• Work required: Return only the line containing "원핫벡터 분류 일 때는" and each line after it, exactly as written, through the end of the records.

Saved data entries:
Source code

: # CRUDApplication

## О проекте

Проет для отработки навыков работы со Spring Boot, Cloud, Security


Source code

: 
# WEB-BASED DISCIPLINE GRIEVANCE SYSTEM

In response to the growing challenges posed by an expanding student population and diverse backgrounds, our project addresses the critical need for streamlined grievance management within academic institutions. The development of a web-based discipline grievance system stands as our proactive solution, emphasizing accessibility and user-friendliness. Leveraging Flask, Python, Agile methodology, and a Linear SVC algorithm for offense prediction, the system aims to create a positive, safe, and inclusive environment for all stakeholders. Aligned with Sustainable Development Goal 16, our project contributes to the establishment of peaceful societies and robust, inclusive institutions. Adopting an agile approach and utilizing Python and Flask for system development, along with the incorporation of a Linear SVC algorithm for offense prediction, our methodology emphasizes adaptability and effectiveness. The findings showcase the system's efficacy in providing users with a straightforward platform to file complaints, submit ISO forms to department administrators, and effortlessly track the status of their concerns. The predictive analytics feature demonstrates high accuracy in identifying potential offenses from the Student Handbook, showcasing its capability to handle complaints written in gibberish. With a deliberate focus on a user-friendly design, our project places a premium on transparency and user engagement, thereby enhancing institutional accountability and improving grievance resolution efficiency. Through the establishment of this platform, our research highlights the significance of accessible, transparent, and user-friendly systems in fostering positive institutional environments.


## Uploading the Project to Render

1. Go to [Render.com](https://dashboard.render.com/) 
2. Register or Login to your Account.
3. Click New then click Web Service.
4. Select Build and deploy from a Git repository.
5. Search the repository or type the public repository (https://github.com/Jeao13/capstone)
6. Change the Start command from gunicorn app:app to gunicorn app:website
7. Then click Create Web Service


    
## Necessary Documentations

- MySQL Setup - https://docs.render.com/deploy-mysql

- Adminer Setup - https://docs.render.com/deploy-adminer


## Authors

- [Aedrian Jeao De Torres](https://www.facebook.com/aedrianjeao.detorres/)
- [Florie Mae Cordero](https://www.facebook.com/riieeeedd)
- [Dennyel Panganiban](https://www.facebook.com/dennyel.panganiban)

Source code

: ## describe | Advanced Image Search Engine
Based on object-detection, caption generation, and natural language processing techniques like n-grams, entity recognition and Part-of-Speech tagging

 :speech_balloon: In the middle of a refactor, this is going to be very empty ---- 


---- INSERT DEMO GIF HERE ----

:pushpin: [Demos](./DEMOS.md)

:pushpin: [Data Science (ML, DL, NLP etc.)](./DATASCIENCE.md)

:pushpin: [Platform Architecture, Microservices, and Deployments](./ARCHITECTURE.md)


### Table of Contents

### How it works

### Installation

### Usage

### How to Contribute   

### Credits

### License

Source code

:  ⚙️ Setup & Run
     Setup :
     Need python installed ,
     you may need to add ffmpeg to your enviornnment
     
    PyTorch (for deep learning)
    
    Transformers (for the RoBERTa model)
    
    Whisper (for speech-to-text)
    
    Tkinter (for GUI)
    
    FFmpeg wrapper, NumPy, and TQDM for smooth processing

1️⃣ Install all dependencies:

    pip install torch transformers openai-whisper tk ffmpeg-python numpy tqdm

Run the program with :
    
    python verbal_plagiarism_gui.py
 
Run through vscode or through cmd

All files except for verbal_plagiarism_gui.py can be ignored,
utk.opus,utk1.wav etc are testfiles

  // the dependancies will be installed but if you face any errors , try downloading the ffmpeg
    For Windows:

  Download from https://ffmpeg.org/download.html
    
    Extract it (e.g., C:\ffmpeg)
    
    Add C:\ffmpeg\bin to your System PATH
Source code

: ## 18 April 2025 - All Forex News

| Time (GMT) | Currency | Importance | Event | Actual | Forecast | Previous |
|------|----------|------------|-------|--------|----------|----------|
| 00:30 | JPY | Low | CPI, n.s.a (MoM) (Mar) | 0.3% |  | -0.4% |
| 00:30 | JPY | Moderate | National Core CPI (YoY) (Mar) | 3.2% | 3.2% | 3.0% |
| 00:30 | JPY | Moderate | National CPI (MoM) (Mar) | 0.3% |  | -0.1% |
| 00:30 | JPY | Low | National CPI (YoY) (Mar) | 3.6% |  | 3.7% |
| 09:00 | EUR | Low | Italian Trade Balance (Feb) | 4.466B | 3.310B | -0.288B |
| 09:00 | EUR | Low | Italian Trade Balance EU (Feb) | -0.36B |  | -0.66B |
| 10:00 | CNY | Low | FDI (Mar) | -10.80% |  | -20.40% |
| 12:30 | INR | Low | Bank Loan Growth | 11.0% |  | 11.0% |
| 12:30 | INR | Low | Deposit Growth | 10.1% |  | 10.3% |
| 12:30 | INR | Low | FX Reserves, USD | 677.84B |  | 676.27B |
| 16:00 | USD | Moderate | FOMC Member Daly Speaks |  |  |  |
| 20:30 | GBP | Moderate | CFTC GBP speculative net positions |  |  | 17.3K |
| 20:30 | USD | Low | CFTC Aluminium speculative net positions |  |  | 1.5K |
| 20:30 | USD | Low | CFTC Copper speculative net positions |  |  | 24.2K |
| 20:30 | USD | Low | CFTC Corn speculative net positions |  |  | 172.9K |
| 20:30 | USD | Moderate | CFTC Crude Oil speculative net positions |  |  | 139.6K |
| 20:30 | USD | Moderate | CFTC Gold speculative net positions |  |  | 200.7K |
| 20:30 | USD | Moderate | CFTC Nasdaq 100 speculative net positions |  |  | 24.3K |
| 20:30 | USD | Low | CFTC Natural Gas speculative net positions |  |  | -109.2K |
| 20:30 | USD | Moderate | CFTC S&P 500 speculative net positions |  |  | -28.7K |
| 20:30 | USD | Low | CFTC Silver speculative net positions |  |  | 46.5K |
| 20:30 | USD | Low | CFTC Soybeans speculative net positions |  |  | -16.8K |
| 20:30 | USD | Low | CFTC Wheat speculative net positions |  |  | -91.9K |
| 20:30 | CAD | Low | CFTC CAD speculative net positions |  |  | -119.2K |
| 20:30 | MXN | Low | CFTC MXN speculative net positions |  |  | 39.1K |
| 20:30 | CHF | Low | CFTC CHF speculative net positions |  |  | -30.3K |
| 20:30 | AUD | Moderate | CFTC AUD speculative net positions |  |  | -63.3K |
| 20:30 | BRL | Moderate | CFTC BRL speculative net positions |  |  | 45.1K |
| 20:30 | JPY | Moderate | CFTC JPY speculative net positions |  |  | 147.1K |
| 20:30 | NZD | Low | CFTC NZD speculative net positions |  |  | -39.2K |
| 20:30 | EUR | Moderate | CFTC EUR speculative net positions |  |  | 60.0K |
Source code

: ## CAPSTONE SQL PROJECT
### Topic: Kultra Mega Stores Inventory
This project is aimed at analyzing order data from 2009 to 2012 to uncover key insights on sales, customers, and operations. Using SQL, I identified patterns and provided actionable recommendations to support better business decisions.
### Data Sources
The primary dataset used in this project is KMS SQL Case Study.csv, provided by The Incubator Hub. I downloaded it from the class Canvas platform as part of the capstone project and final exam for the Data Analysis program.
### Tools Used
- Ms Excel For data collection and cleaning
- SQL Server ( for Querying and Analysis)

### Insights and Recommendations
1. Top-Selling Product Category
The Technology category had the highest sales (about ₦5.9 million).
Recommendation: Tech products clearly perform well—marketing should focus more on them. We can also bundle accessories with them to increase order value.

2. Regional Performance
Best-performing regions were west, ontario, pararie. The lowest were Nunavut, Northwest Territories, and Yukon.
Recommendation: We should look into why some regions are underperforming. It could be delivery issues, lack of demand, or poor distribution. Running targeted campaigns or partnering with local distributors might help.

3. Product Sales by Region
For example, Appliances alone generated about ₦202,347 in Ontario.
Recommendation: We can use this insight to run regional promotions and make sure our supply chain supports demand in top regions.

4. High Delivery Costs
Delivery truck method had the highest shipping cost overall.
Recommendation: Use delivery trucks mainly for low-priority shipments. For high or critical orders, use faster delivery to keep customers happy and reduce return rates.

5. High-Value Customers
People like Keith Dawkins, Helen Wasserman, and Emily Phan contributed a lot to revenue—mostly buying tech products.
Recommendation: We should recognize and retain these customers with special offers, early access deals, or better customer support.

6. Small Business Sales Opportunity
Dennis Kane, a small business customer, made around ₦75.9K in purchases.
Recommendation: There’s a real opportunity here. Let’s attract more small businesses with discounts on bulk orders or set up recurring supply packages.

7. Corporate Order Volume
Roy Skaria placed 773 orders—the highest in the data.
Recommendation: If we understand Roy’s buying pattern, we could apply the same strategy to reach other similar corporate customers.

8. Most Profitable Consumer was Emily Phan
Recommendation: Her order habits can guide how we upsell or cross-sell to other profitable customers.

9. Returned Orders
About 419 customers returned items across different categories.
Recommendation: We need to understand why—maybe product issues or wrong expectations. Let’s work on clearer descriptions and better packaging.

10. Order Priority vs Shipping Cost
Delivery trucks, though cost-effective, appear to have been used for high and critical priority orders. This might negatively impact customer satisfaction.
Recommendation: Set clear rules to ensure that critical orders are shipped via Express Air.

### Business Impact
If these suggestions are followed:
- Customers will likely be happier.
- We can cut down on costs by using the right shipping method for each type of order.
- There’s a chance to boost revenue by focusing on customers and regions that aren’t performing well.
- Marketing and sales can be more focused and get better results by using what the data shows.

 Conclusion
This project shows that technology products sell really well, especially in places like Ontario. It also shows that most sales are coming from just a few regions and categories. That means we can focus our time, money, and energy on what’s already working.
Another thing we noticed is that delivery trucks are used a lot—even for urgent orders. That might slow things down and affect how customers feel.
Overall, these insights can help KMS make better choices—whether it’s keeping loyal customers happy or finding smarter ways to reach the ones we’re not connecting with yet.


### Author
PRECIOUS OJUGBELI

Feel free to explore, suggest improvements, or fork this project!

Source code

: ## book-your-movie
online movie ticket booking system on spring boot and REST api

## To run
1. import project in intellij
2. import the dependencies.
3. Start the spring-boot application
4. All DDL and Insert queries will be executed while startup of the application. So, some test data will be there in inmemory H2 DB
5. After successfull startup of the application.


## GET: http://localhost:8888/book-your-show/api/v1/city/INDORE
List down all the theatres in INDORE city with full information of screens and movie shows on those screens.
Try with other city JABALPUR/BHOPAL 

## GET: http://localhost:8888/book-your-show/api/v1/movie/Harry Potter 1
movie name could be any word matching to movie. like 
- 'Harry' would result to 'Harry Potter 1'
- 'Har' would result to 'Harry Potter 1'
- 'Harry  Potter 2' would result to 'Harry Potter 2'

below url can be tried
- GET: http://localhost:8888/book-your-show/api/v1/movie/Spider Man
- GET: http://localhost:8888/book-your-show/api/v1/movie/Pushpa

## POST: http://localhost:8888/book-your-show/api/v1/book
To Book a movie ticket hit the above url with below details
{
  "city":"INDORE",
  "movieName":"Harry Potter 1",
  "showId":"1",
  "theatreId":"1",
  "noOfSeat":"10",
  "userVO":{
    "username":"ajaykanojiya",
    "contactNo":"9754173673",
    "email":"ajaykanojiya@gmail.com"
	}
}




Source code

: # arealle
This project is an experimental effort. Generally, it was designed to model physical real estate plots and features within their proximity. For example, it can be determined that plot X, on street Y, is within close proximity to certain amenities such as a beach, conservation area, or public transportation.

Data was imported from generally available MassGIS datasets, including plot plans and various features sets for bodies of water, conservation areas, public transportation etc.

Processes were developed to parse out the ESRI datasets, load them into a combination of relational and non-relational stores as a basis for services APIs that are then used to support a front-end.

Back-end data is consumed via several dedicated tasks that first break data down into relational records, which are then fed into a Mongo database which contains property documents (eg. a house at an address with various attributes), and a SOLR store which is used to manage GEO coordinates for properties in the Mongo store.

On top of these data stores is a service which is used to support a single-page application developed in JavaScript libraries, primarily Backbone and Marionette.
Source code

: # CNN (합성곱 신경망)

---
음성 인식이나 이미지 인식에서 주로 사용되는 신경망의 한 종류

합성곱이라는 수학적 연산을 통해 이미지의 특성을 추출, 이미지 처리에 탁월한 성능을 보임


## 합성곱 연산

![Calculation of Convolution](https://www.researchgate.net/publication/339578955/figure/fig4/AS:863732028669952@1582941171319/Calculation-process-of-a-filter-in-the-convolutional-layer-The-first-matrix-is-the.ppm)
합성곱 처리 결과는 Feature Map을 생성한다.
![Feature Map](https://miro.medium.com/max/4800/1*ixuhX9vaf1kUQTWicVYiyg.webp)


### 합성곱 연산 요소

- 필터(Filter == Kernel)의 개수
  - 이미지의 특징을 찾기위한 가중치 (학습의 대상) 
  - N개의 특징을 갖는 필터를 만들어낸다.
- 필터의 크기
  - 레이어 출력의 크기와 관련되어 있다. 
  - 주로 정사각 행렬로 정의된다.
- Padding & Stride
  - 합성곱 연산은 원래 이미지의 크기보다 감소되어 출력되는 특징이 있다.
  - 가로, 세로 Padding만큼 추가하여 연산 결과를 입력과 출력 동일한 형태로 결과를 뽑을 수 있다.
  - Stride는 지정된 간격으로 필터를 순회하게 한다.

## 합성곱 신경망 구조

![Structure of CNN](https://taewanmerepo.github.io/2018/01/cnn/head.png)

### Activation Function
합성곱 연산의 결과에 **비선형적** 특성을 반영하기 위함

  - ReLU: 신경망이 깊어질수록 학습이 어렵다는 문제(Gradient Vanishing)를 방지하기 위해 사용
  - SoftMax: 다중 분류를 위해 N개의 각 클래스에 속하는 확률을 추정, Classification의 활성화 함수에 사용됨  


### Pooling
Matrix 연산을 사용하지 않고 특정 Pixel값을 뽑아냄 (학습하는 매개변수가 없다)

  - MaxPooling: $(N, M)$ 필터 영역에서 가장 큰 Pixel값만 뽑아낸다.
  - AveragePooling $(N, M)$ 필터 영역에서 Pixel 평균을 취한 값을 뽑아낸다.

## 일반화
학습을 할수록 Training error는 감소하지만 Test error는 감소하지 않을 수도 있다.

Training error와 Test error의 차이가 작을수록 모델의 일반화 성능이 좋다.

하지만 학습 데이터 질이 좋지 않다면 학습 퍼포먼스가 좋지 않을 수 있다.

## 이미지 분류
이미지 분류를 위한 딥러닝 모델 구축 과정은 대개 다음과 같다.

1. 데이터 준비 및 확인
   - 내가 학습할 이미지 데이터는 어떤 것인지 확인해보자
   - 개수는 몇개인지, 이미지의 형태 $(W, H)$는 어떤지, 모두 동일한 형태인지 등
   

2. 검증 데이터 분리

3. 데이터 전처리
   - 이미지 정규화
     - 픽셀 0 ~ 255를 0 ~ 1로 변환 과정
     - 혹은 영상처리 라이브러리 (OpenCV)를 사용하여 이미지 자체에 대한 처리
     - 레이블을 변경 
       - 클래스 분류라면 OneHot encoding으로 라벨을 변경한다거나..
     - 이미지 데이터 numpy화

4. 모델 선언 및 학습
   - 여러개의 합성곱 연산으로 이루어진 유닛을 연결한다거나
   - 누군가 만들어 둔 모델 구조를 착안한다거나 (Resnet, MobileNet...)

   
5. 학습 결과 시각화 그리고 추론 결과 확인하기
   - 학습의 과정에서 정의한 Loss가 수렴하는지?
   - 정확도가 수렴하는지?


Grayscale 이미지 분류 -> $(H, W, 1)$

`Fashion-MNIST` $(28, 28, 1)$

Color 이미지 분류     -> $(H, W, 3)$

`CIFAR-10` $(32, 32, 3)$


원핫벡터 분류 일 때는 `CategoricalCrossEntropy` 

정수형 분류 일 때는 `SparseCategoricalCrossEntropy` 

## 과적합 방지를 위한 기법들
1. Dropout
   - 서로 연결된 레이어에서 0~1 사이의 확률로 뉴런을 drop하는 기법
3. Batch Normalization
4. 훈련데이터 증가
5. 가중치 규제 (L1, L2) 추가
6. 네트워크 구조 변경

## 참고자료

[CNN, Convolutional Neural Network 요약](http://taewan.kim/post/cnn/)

• Solution to this task:
원핫벡터 분류 일 때는 `CategoricalCrossEntropy` 

정수형 분류 일 때는 `SparseCategoricalCrossEntropy` 

## 과적합 방지를 위한 기법들
1. Dropout
   - 서로 연결된 레이어에서 0~1 사이의 확률로 뉴런을 drop하는 기법
3. Batch Normalization
4. 훈련데이터 증가
5. 가중치 규제 (L1, L2) 추가
6. 네트워크 구조 변경

## 참고자료

[CNN, Convolutional Neural Network 요약](http://taewan.kim/post/cnn/)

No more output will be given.